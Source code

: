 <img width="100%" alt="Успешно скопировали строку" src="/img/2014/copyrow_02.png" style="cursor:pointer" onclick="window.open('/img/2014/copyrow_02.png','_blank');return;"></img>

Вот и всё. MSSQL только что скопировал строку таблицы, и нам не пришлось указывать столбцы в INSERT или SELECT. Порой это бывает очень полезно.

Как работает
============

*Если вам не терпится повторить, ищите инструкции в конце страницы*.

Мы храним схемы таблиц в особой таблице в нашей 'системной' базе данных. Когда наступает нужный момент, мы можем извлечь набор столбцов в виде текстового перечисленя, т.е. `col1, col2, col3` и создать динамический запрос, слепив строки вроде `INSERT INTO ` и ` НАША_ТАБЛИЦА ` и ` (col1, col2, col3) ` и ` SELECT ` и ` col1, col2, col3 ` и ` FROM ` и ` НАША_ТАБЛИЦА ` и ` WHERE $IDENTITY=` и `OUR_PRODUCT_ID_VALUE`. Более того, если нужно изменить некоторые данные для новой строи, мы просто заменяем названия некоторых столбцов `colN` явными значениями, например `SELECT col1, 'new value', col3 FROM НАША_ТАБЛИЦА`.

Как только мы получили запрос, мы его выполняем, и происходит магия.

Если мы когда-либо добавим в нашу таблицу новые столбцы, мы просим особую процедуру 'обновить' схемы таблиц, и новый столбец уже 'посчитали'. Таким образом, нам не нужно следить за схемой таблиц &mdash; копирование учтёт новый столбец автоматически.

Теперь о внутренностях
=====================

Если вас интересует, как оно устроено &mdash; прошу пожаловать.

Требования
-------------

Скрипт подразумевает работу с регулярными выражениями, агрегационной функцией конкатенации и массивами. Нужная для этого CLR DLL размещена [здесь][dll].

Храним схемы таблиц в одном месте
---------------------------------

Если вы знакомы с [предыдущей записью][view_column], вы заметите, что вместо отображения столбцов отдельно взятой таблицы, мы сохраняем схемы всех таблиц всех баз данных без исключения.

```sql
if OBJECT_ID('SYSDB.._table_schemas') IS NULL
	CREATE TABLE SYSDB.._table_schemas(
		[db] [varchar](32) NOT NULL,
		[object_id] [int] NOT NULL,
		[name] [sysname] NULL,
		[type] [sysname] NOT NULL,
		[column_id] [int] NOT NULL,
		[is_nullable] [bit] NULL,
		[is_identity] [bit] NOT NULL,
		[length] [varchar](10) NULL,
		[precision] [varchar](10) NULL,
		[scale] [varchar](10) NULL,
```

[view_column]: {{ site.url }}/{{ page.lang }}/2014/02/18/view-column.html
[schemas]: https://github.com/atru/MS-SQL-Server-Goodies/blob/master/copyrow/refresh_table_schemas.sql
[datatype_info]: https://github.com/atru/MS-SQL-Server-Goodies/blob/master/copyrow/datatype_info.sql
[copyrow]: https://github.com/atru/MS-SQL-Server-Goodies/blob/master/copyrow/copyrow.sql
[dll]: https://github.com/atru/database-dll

= = = = =

* **Required action**
Go through the records above, find each line with the string "varchar", and copy it.

* **Solution to the problem**
		[db] [varchar](32) NOT NULL,
		[length] [varchar](10) NULL,
		[precision] [varchar](10) NULL,
		[scale] [varchar](10) NULL,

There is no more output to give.